This week we look at the results from the 16 team FIFA U-17 Women's World Cup Group Stage and Quarterfinals in Uruguay, as well as the group stage from the 8 team Oceania Football Confederations' Nations Cup in New Caledonia.
2018 FIFA U-17 World Cup in Uruguay
In Group A, Ghana and New Zealand were undefeated until their last match on November 20 in Montevideo, when Ghana bested New Zealand 2-0. Ghana finished with 9 points and advanced as Group winners while New Zealand finished in second with 6 points. Finland tied host Uruguay in the last match, leaving both teams even on 1 point, but Finland finished in third with a better goal differential (-3 to -6) with Uruguay scoring 2 goals (versus 8 against), none more important than Esperanza Pizarro's (National Football Club) tying goal in the 79th minute, which should be a finalist for goal of the tournament as Pizarro took a ball that had been bounding around the penalty area, pivoted and arrowed it into the corner. Ghana has looked very strong so far this tournament; Mukarama Abdulai (Northern Ladies FC) leads the Golden Boot race with 6 goals, double the total of second place Claudia Pina of Spain. Ghana finished third in the 2012 edition in Azerbaijan and has made the quarterfinals for the third consecutive U-17 Finals.

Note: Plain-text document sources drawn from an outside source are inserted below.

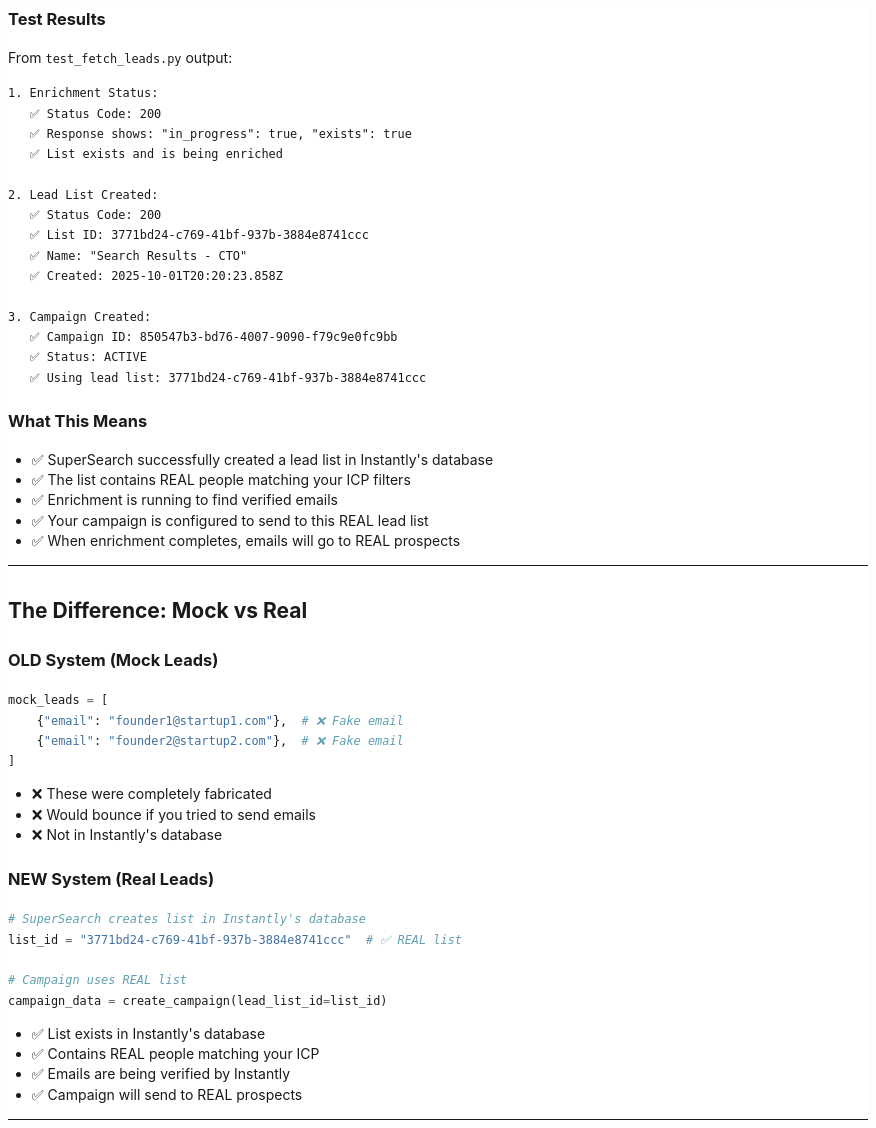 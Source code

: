 ### Test Results
From `test_fetch_leads.py` output:

```
1. Enrichment Status:
   ✅ Status Code: 200
   ✅ Response shows: "in_progress": true, "exists": true
   ✅ List exists and is being enriched

2. Lead List Created:
   ✅ Status Code: 200
   ✅ List ID: 3771bd24-c769-41bf-937b-3884e8741ccc
   ✅ Name: "Search Results - CTO"
   ✅ Created: 2025-10-01T20:20:23.858Z

3. Campaign Created:
   ✅ Campaign ID: 850547b3-bd76-4007-9090-f79c9e0fc9bb
   ✅ Status: ACTIVE
   ✅ Using lead list: 3771bd24-c769-41bf-937b-3884e8741ccc
```

### What This Means
- ✅ SuperSearch successfully created a lead list in Instantly's database
- ✅ The list contains REAL people matching your ICP filters
- ✅ Enrichment is running to find verified emails
- ✅ Your campaign is configured to send to this REAL lead list
- ✅ When enrichment completes, emails will go to REAL prospects

---

## The Difference: Mock vs Real

### OLD System (Mock Leads)
```python
mock_leads = [
    {"email": "founder1@startup1.com"},  # ❌ Fake email
    {"email": "founder2@startup2.com"},  # ❌ Fake email
]
```
- ❌ These were completely fabricated
- ❌ Would bounce if you tried to send emails
- ❌ Not in Instantly's database

### NEW System (Real Leads)
```python
# SuperSearch creates list in Instantly's database
list_id = "3771bd24-c769-41bf-937b-3884e8741ccc"  # ✅ REAL list

# Campaign uses REAL list
campaign_data = create_campaign(lead_list_id=list_id)
```
- ✅ List exists in Instantly's database
- ✅ Contains REAL people matching your ICP
- ✅ Emails are being verified by Instantly
- ✅ Campaign will send to REAL prospects

---
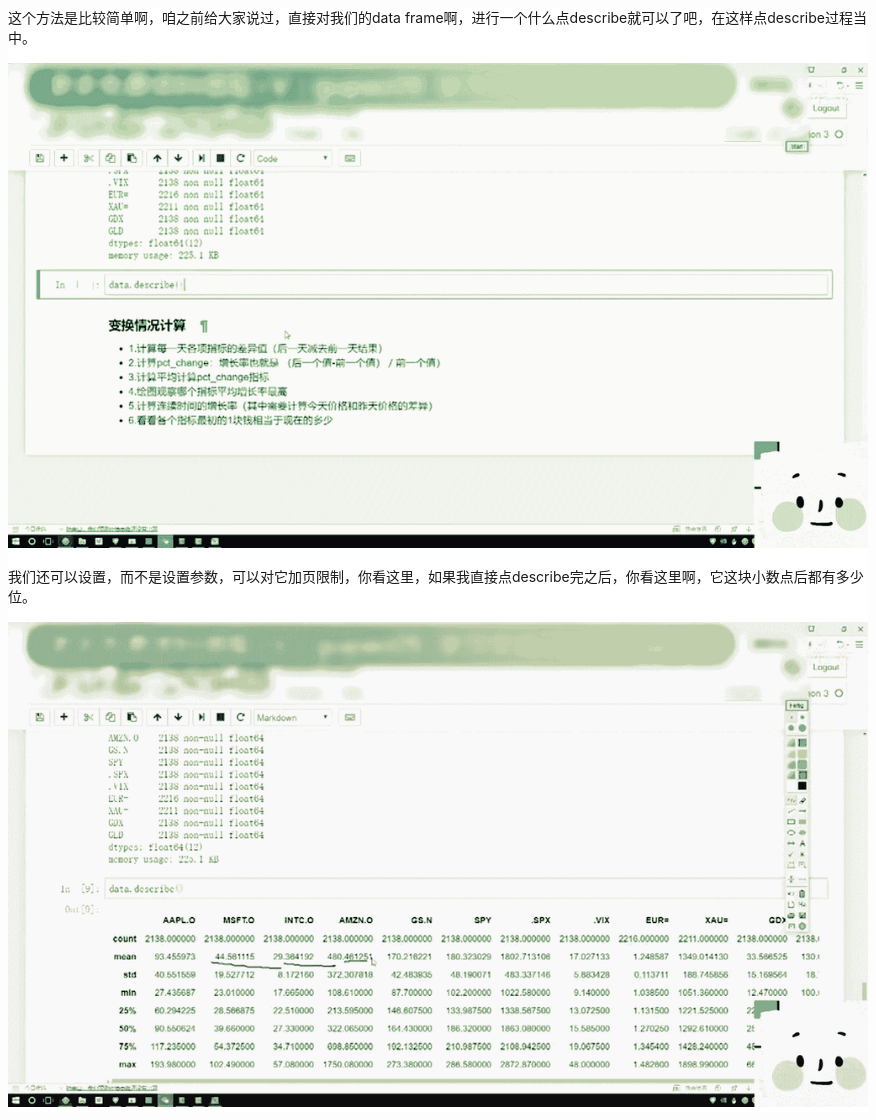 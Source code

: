 这个方法是比较简单啊，咱之前给大家说过，直接对我们的data frame啊，进行一个什么点describe就可以了吧，在这样点describe过程当中。



![](img/3b67d7eb452d1a94a6c248e244fab107_62.png)

我们还可以设置，而不是设置参数，可以对它加页限制，你看这里，如果我直接点describe完之后，你看这里啊，它这块小数点后都有多少位。



![](img/3b67d7eb452d1a94a6c248e244fab107_64.png)
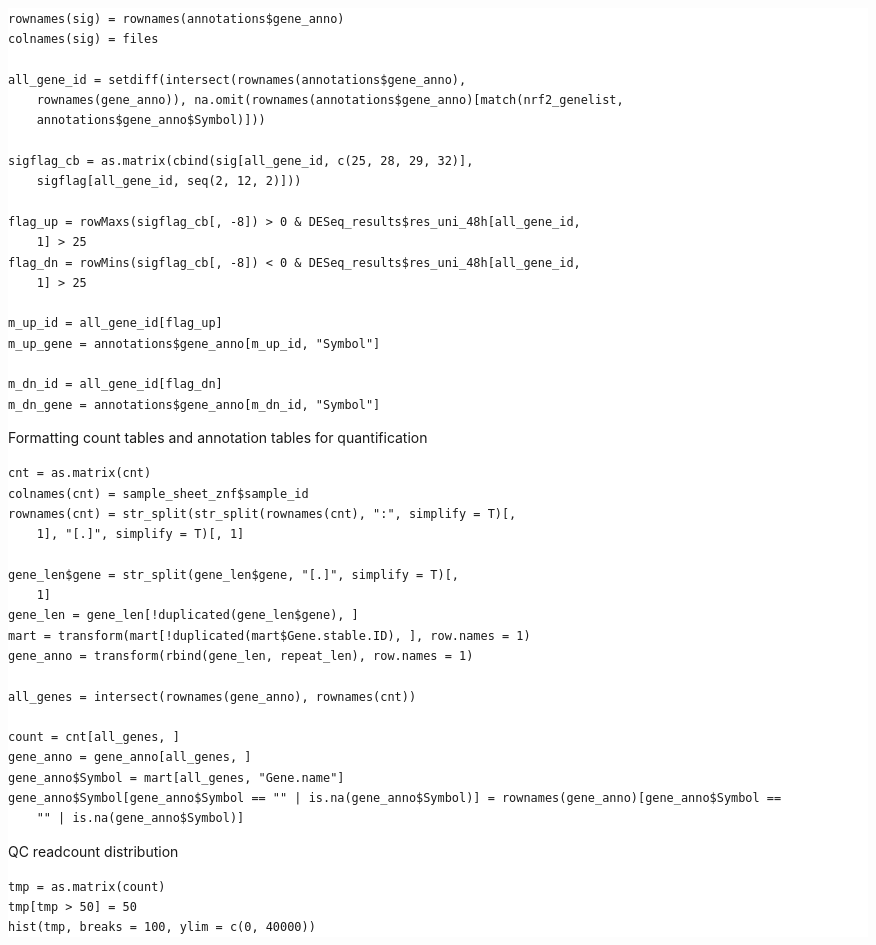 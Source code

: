     rownames(sig) = rownames(annotations$gene_anno)
    colnames(sig) = files

    all_gene_id = setdiff(intersect(rownames(annotations$gene_anno),
        rownames(gene_anno)), na.omit(rownames(annotations$gene_anno)[match(nrf2_genelist,
        annotations$gene_anno$Symbol)]))

    sigflag_cb = as.matrix(cbind(sig[all_gene_id, c(25, 28, 29, 32)],
        sigflag[all_gene_id, seq(2, 12, 2)]))

    flag_up = rowMaxs(sigflag_cb[, -8]) > 0 & DESeq_results$res_uni_48h[all_gene_id,
        1] > 25
    flag_dn = rowMins(sigflag_cb[, -8]) < 0 & DESeq_results$res_uni_48h[all_gene_id,
        1] > 25

    m_up_id = all_gene_id[flag_up]
    m_up_gene = annotations$gene_anno[m_up_id, "Symbol"]

    m_dn_id = all_gene_id[flag_dn]
    m_dn_gene = annotations$gene_anno[m_dn_id, "Symbol"]

Formatting count tables and annotation tables for quantification

    cnt = as.matrix(cnt)
    colnames(cnt) = sample_sheet_znf$sample_id
    rownames(cnt) = str_split(str_split(rownames(cnt), ":", simplify = T)[,
        1], "[.]", simplify = T)[, 1]

    gene_len$gene = str_split(gene_len$gene, "[.]", simplify = T)[,
        1]
    gene_len = gene_len[!duplicated(gene_len$gene), ]
    mart = transform(mart[!duplicated(mart$Gene.stable.ID), ], row.names = 1)
    gene_anno = transform(rbind(gene_len, repeat_len), row.names = 1)

    all_genes = intersect(rownames(gene_anno), rownames(cnt))

    count = cnt[all_genes, ]
    gene_anno = gene_anno[all_genes, ]
    gene_anno$Symbol = mart[all_genes, "Gene.name"]
    gene_anno$Symbol[gene_anno$Symbol == "" | is.na(gene_anno$Symbol)] = rownames(gene_anno)[gene_anno$Symbol ==
        "" | is.na(gene_anno$Symbol)]

QC readcount distribution

    tmp = as.matrix(count)
    tmp[tmp > 50] = 50
    hist(tmp, breaks = 100, ylim = c(0, 40000))
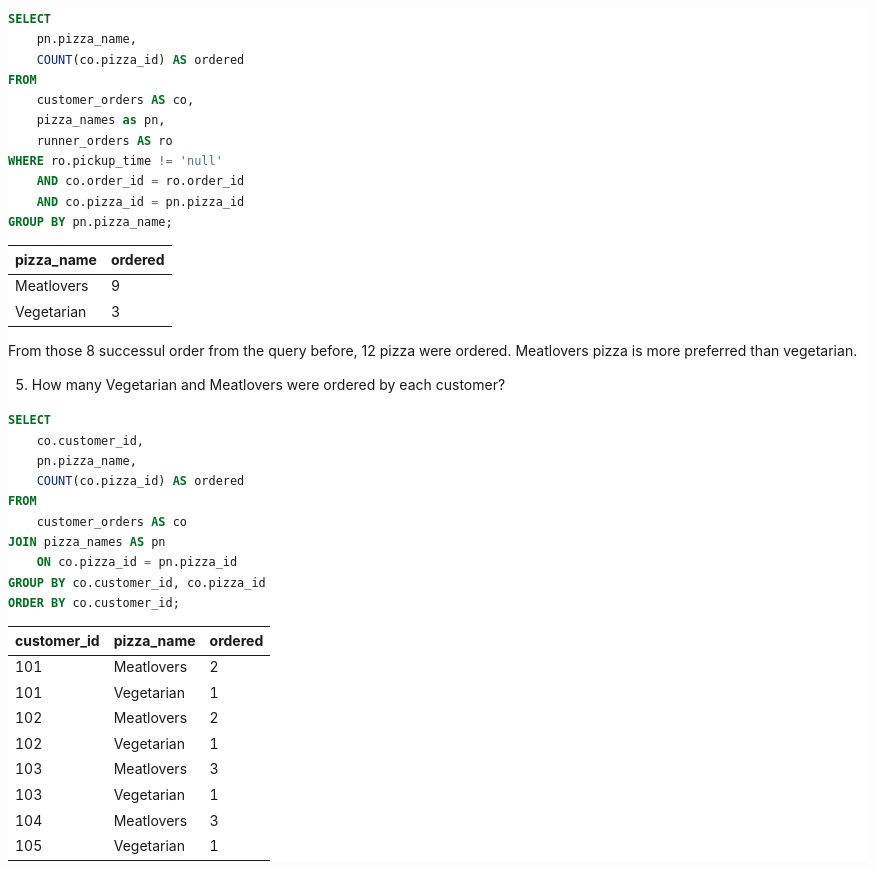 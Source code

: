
 ```sql
SELECT 
	pn.pizza_name, 
	COUNT(co.pizza_id) AS ordered
FROM 
	customer_orders AS co, 
    pizza_names as pn, 
    runner_orders AS ro
WHERE ro.pickup_time != 'null' 
	AND co.order_id = ro.order_id
	AND co.pizza_id = pn.pizza_id
GROUP BY pn.pizza_name;
```

| pizza_name      | ordered      |
| --------------- | ------------ |
| Meatlovers      | 9            |
| Vegetarian      | 3            |

From those 8 successul order from the query before, 12 pizza were ordered. Meatlovers pizza is more preferred than vegetarian.

5. How many Vegetarian and Meatlovers were ordered by each customer?

```sql
SELECT 
	co.customer_id, 
	pn.pizza_name, 
	COUNT(co.pizza_id) AS ordered
FROM 
	customer_orders AS co
JOIN pizza_names AS pn
	ON co.pizza_id = pn.pizza_id
GROUP BY co.customer_id, co.pizza_id
ORDER BY co.customer_id;
```

| customer_id      | pizza_name      | ordered      |
|--------------| --------------| -----------|
| 101              | Meatlovers      | 2            |
| 101              | Vegetarian      | 1            |
| 102              | Meatlovers      | 2            |
| 102              | Vegetarian      | 1            |
| 103              | Meatlovers      | 3            |
| 103              | Vegetarian      | 1            |
| 104              | Meatlovers      | 3            |
| 105              | Vegetarian      | 1            |
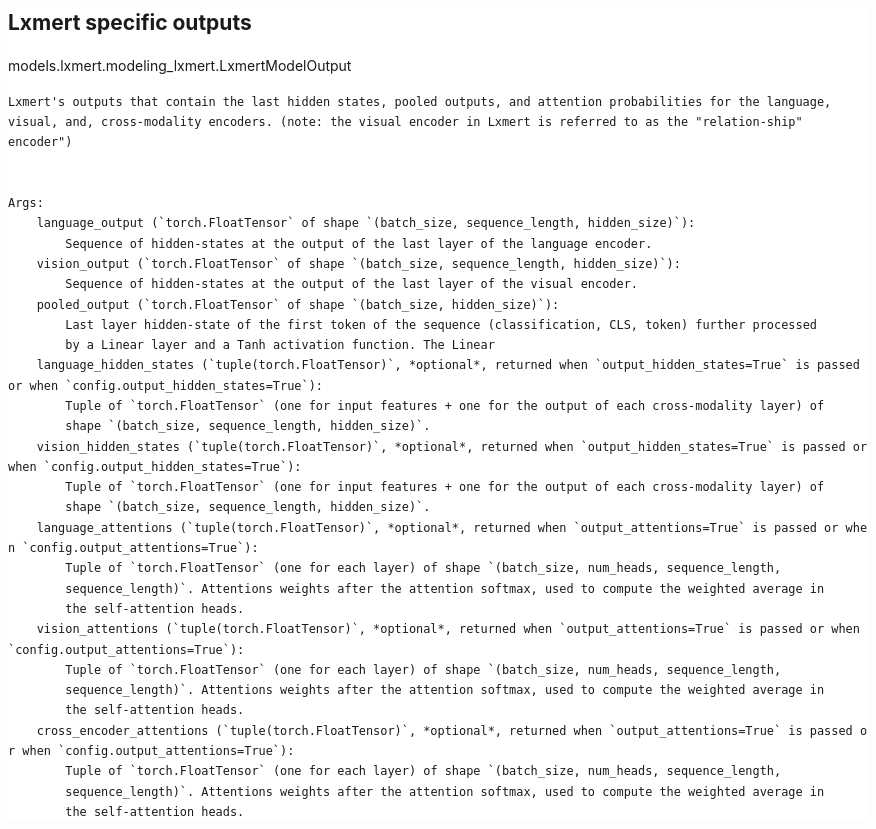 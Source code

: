 ## Lxmert specific outputs

models.lxmert.modeling_lxmert.LxmertModelOutput

    Lxmert's outputs that contain the last hidden states, pooled outputs, and attention probabilities for the language,
    visual, and, cross-modality encoders. (note: the visual encoder in Lxmert is referred to as the "relation-ship"
    encoder")


    Args:
        language_output (`torch.FloatTensor` of shape `(batch_size, sequence_length, hidden_size)`):
            Sequence of hidden-states at the output of the last layer of the language encoder.
        vision_output (`torch.FloatTensor` of shape `(batch_size, sequence_length, hidden_size)`):
            Sequence of hidden-states at the output of the last layer of the visual encoder.
        pooled_output (`torch.FloatTensor` of shape `(batch_size, hidden_size)`):
            Last layer hidden-state of the first token of the sequence (classification, CLS, token) further processed
            by a Linear layer and a Tanh activation function. The Linear
        language_hidden_states (`tuple(torch.FloatTensor)`, *optional*, returned when `output_hidden_states=True` is passed or when `config.output_hidden_states=True`):
            Tuple of `torch.FloatTensor` (one for input features + one for the output of each cross-modality layer) of
            shape `(batch_size, sequence_length, hidden_size)`.
        vision_hidden_states (`tuple(torch.FloatTensor)`, *optional*, returned when `output_hidden_states=True` is passed or when `config.output_hidden_states=True`):
            Tuple of `torch.FloatTensor` (one for input features + one for the output of each cross-modality layer) of
            shape `(batch_size, sequence_length, hidden_size)`.
        language_attentions (`tuple(torch.FloatTensor)`, *optional*, returned when `output_attentions=True` is passed or when `config.output_attentions=True`):
            Tuple of `torch.FloatTensor` (one for each layer) of shape `(batch_size, num_heads, sequence_length,
            sequence_length)`. Attentions weights after the attention softmax, used to compute the weighted average in
            the self-attention heads.
        vision_attentions (`tuple(torch.FloatTensor)`, *optional*, returned when `output_attentions=True` is passed or when `config.output_attentions=True`):
            Tuple of `torch.FloatTensor` (one for each layer) of shape `(batch_size, num_heads, sequence_length,
            sequence_length)`. Attentions weights after the attention softmax, used to compute the weighted average in
            the self-attention heads.
        cross_encoder_attentions (`tuple(torch.FloatTensor)`, *optional*, returned when `output_attentions=True` is passed or when `config.output_attentions=True`):
            Tuple of `torch.FloatTensor` (one for each layer) of shape `(batch_size, num_heads, sequence_length,
            sequence_length)`. Attentions weights after the attention softmax, used to compute the weighted average in
            the self-attention heads.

For New Zealand, advancing to the quarterfinals was a historic achievement. The Football Ferns have participated in all six U-17 World Championships, but this is the first time that they advanced from the Group Stage, and in 15 previous Finals games had only won twice, a total they achieved this tournament in their first two games.
In Group B, Japan and Mexico finished in a 1-1 tie on November 20, with both advancing on 5 points. Japan won the group with a superior goal difference (+6 to +1). The key win for Mexico was the 1-0 defeat of Brazil in the second game on November 16 in Maldonado. Brazil blasted South Africa in their last match 4-1 on November 20, but Mexico's late goal by Alison Gonzalez (Tigres of Mexico) in the 63rd minute in the Japan match put them through, reversing their U-20 WWC experience this summer in France, when Mexico was leading England 1-0 at halftime of their final group game but crashed out of the competition after an astounding 6-1 defeat. Mexico has made the quarterfinals now for the third consecutive U-17 Finals.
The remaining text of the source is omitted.